> Goal of the exercise
Look in the material below for the line holding "bug behind opacity, but". Set it down exactly, with each later line up to and including the line holding "within 7 rounds.".

> Information provided
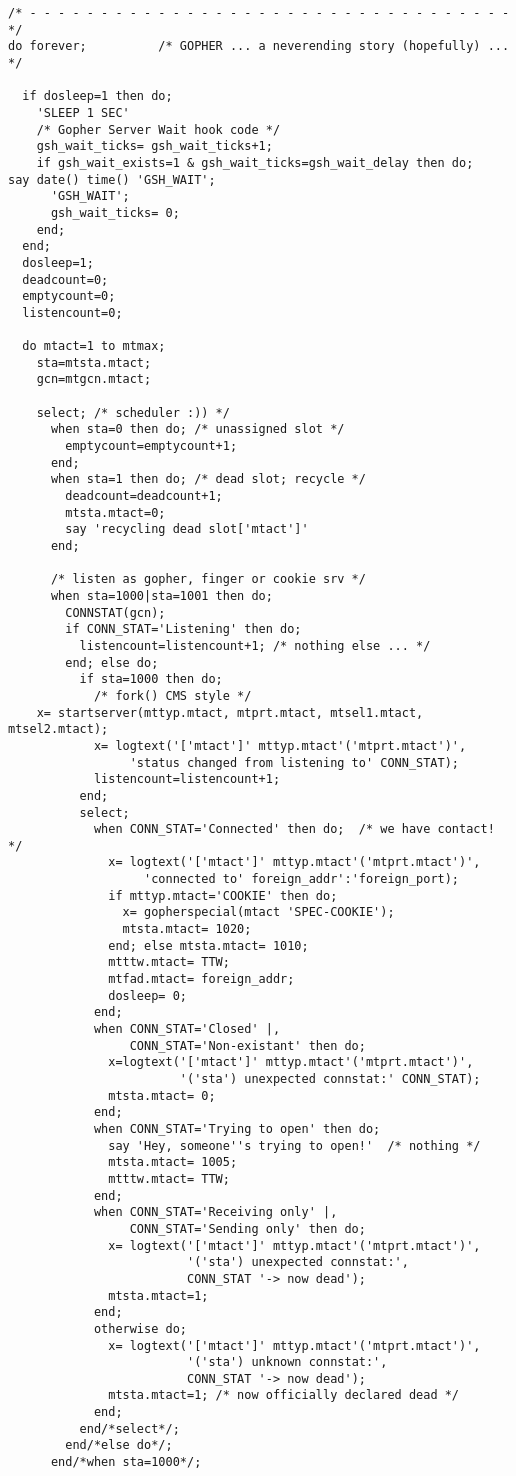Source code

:\begin{verbatim}
/* - - - - - - - - - - - - - - - - - - - - - - - - - - - - - - - - - - */
do forever;          /* GOPHER ... a neverending story (hopefully) ... */

  if dosleep=1 then do;
    'SLEEP 1 SEC'
    /* Gopher Server Wait hook code */
    gsh_wait_ticks= gsh_wait_ticks+1;
    if gsh_wait_exists=1 & gsh_wait_ticks=gsh_wait_delay then do;
say date() time() 'GSH_WAIT';
      'GSH_WAIT';
      gsh_wait_ticks= 0;
    end;
  end;
  dosleep=1;
  deadcount=0;
  emptycount=0;
  listencount=0;

  do mtact=1 to mtmax;
    sta=mtsta.mtact;
    gcn=mtgcn.mtact;

    select; /* scheduler :)) */
      when sta=0 then do; /* unassigned slot */
        emptycount=emptycount+1;
      end;
      when sta=1 then do; /* dead slot; recycle */
        deadcount=deadcount+1;
        mtsta.mtact=0;
        say 'recycling dead slot['mtact']'
      end;

      /* listen as gopher, finger or cookie srv */
      when sta=1000|sta=1001 then do;
        CONNSTAT(gcn);
        if CONN_STAT='Listening' then do;
          listencount=listencount+1; /* nothing else ... */
        end; else do;
          if sta=1000 then do;
            /* fork() CMS style */
    x= startserver(mttyp.mtact, mtprt.mtact, mtsel1.mtact, mtsel2.mtact);
            x= logtext('['mtact']' mttyp.mtact'('mtprt.mtact')',
                 'status changed from listening to' CONN_STAT);
            listencount=listencount+1;
          end;
          select;
            when CONN_STAT='Connected' then do;  /* we have contact! */
              x= logtext('['mtact']' mttyp.mtact'('mtprt.mtact')',
                   'connected to' foreign_addr':'foreign_port);
              if mttyp.mtact='COOKIE' then do;
                x= gopherspecial(mtact 'SPEC-COOKIE');
                mtsta.mtact= 1020;
              end; else mtsta.mtact= 1010;
              mtttw.mtact= TTW;
              mtfad.mtact= foreign_addr;
              dosleep= 0;
            end;
            when CONN_STAT='Closed' |,
                 CONN_STAT='Non-existant' then do;
              x=logtext('['mtact']' mttyp.mtact'('mtprt.mtact')',
                        '('sta') unexpected connstat:' CONN_STAT);
              mtsta.mtact= 0;
            end;
            when CONN_STAT='Trying to open' then do;
              say 'Hey, someone''s trying to open!'  /* nothing */
              mtsta.mtact= 1005;
              mtttw.mtact= TTW;
            end;
            when CONN_STAT='Receiving only' |,
                 CONN_STAT='Sending only' then do;
              x= logtext('['mtact']' mttyp.mtact'('mtprt.mtact')',
                         '('sta') unexpected connstat:',
                         CONN_STAT '-> now dead');
              mtsta.mtact=1;
            end;
            otherwise do;
              x= logtext('['mtact']' mttyp.mtact'('mtprt.mtact')',
                         '('sta') unknown connstat:',
                         CONN_STAT '-> now dead');
              mtsta.mtact=1; /* now officially declared dead */
            end;
          end/*select*/;
        end/*else do*/;
      end/*when sta=1000*/;


\end{verbatim}
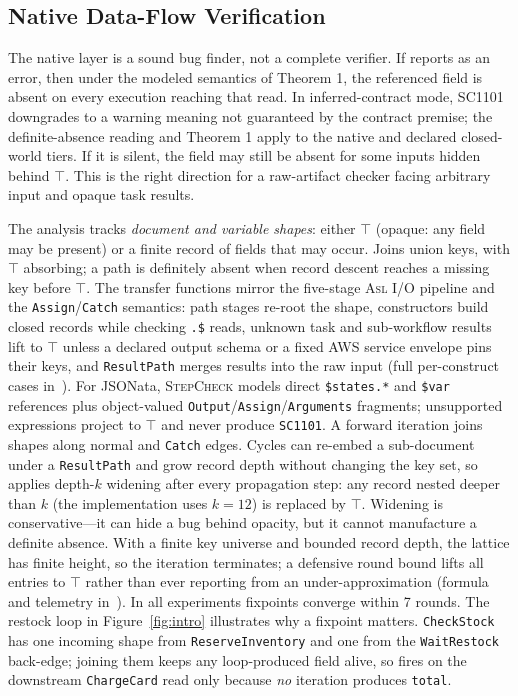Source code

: \subsection{Native Data-Flow Verification}
\label{sec:approach:dataflow}

The native layer is a sound bug finder, not a complete verifier. If \tool{} reports  as an error,
then under the modeled semantics of Theorem 1,
the referenced field is absent on every execution reaching that read. In inferred-contract mode, SC1101 downgrades to a warning meaning not guaranteed by the contract premise; the definite-absence reading and Theorem 1 apply to the native and declared closed-world tiers. 
If it is silent, the field may
still be absent for some inputs hidden behind $\top$. This is the right direction for a raw-artifact
checker facing arbitrary input and opaque task results.

The analysis tracks \emph{document and variable shapes}: either $\top$ (opaque: any field may be
present) or a finite record of fields that may occur. Joins union keys, with $\top$ absorbing; a
path is definitely absent when record descent reaches a missing key before $\top$. 
The transfer functions mirror the five-stage \textsc{Asl} I/O pipeline
and the \texttt{Assign}/\texttt{Catch} semantics: path stages re-root
the shape, constructors build closed records while checking
\texttt{.\$} reads, unknown task and sub-workflow results lift to $\top$
unless a declared output schema or a fixed AWS service envelope pins
their keys, and \texttt{ResultPath} merges results into the raw input
(full per-construct cases in~\cite{stepcheck-repo}).
For JSONata, \textsc{StepCheck} models direct \texttt{\$states.*} and
\texttt{\$var} references plus object-valued
\texttt{Output}/\texttt{Assign}/\texttt{Arguments} fragments;
unsupported expressions project to $\top$ and never produce
\texttt{SC1101}.
A forward iteration joins shapes along normal and \texttt{Catch} edges. Cycles can re-embed a
sub-document under a \texttt{ResultPath} and grow record depth without changing the key set, so
\tool{} applies depth-$k$ widening after every propagation step: any record nested deeper than $k$
(the implementation uses $k=12$) is replaced by $\top$. Widening is conservative---it can hide a
bug behind opacity, but it cannot manufacture a definite absence. 
With a finite key universe and bounded record depth, the lattice has
finite height, so the iteration terminates; a defensive round bound
lifts all entries to $\top$ rather than ever reporting from an
under-approximation (formula and telemetry in~\cite{stepcheck-repo}). In all experiments fixpoints converge
within 7 rounds.
The restock loop in Figure~\ref{fig:intro} illustrates why a fixpoint matters. \texttt{CheckStock}
has one incoming shape from \texttt{ReserveInventory} and one from the \texttt{WaitRestock}
back-edge; joining them keeps any loop-produced field alive, so  fires on the
downstream \texttt{ChargeCard} read only because \emph{no} iteration produces \texttt{total}.

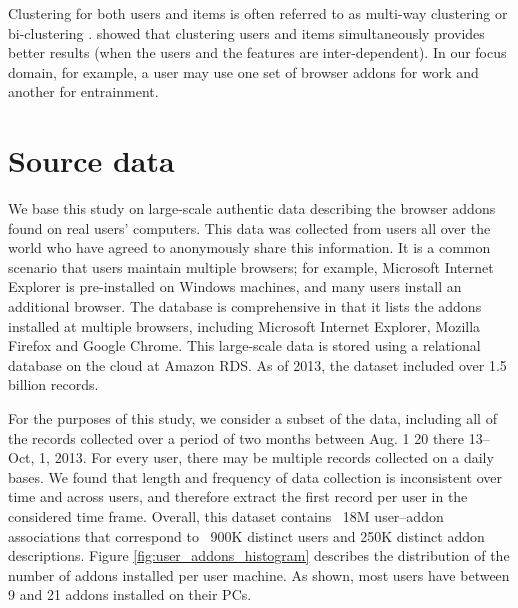 \documentclass[ijoc,nonblindrev]{informs3} %
\numberwithin{equation}{subsection}
\begin{document}
Clustering for both users and items is often referred to as multi-way clustering \citep{bekkerman05} or bi-clustering \citep{zhu2009analyzing}.
\cite{bekkerman05} showed that clustering users and items
simultaneously provides better results (when the users and the
features are inter-dependent). In our focus domain, for example, a user may use one set of browser addons for work and another for
entrainment.
\fi

\section{Source data}
\label{sec:datasets}

We base this study on large-scale authentic data describing the browser addons found on real users' computers. This data was collected from users all over the world who have agreed to anonymously share this information. It is a common scenario that users maintain multiple browsers; for example, Microsoft Internet Explorer is pre-installed on Windows machines, and many users install an additional browser. The database is comprehensive in that it lists the addons installed at multiple browsers, including Microsoft Internet Explorer, Mozilla Firefox and Google Chrome. This large-scale data is stored using a relational database on the cloud at Amazon RDS. As of 2013, the dataset included over 1.5 billion records. 

For the purposes of this study, we consider a subset of the data, including all of the records collected over a period of two months between Aug. 1 20 there 13--Oct, 1, 2013. For every user, there may be multiple records collected on a daily bases. We found that length and frequency of data collection is inconsistent over time and across users, and therefore extract the first record per user in the considered time frame. Overall, this dataset contains ~18M user--addon associations that correspond to ~900K distinct users and 250K distinct addon descriptions. Figure \ref{fig:user_addons_histogram} describes the distribution of the number of addons installed per user machine. As shown,  most users have between 9 and 21 addons installed on their PCs.
\end{document}
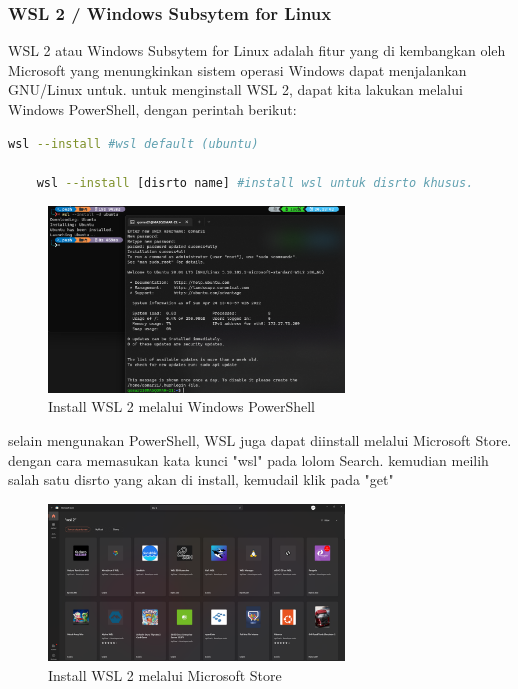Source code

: \documentclass[11pt,a4paper]{article}
\begin{document}
\subsubsection*{WSL 2 / Windows Subsytem for Linux}
WSL 2 atau Windows Subsytem for Linux adalah fitur yang di kembangkan oleh Microsoft yang menungkinkan 
sistem operasi Windows dapat menjalankan GNU/Linux untuk. untuk menginstall WSL 2, dapat kita lakukan melalui Windows PowerShell, dengan 
perintah berikut:
\begin{lstlisting}[language=bash]
	wsl --install #wsl default (ubuntu)

	wsl --install [disrto name] #install wsl untuk disrto khusus.
\end{lstlisting}
\begin{figure}[h]
\centering
\includegraphics[width=0.7\textwidth]{Figure/asset/install wsl ubuntu.png}
\caption{Install WSL 2 melalui Windows PowerShell}
\end{figure}
selain mengunakan PowerShell, WSL juga dapat diinstall melalui Microsoft Store. dengan cara memasukan kata kunci "wsl" pada lolom Search. kemudian
meilih salah satu disrto yang akan di install, kemudail klik pada "get"
\begin{figure}[h]
\centering
\includegraphics[width=0.7\textwidth]{Figure/asset/wsl from microsoft store.png}
\caption{Install WSL 2 melalui Microsoft Store}
\end{figure}
\end{document}
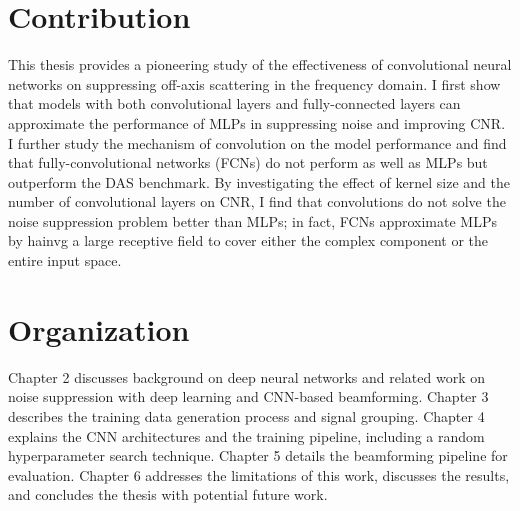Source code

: \section{Contribution} %
This thesis provides a pioneering study of the effectiveness of convolutional neural networks on suppressing off-axis scattering in the frequency domain. I first show that models with both convolutional layers and fully-connected layers can approximate the performance of MLPs in suppressing noise and improving CNR. I further study the mechanism of convolution on the model performance and find that fully-convolutional networks (FCNs) do not perform as well as MLPs but outperform the DAS benchmark. By investigating the effect of kernel size and the number of convolutional layers on CNR, I find that convolutions do not solve the noise suppression problem better than MLPs; in fact, FCNs approximate MLPs by hainvg a large receptive field to cover either the complex component or the entire input space.
%

\section{Organization}
Chapter 2 discusses background on deep neural networks and related work on noise suppression with deep learning and CNN-based beamforming. Chapter 3 describes the training data generation process and signal grouping. Chapter 4 explains the CNN architectures and the training pipeline, including a random hyperparameter search technique. Chapter 5 details the beamforming pipeline for evaluation. Chapter 6 addresses the limitations of this work, discusses the results, and concludes the thesis with potential future work.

> Your response
bug behind opacity, but it cannot manufacture a definite absence. 
With a finite key universe and bounded record depth, the lattice has
finite height, so the iteration terminates; a defensive round bound
lifts all entries to $\top$ rather than ever reporting from an
under-approximation (formula and telemetry in~\cite{stepcheck-repo}). In all experiments fixpoints converge
within 7 rounds.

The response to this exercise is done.